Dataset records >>
##############################

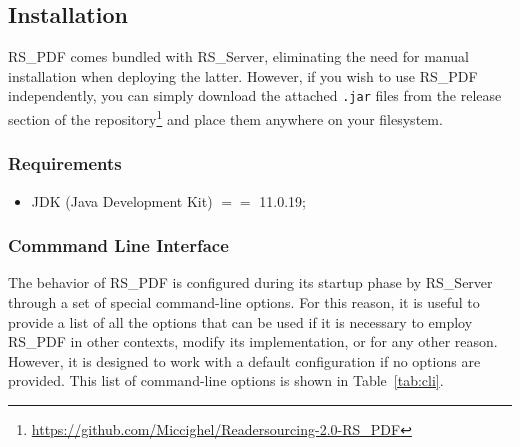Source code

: \documentclass[a4paper, english]{article}
\newcommand{\rsserver}{RS\_Server\xspace}
\newcommand{\rspdf}{RS\_PDF\xspace}
\begin{document}
\subsection{Installation}

\rspdf comes bundled with \rsserver, eliminating the need for manual installation when deploying the latter. However, if you wish to use \rspdf 
independently, you can simply download the attached \verb|.jar| files from the release section of the repository\footnote{\url{https://github.com/Miccighel/Readersourcing-2.0-RS_PDF}} and place them anywhere on your filesystem.

\subsubsection{Requirements}

\begin{itemize}
\item JDK (Java Development Kit) $==$ 11.0.19;
\end{itemize}

\subsubsection{Commmand Line Interface}

The behavior of \rspdf is configured during its startup phase by \rsserver through a set of special command-line options. For this reason, it is useful to provide a list of all the options that can be used if it is necessary to employ \rspdf in other contexts, modify its implementation, or for any other reason. However, it is designed to work with a default configuration if no options are provided. This list of command-line options is shown in Table~\ref{tab:cli}.
\end{document}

##############################

Exercise goal >>
What is the number of lines above that hold the string "xspace"? Answer with that number alone.

Answer box >>
2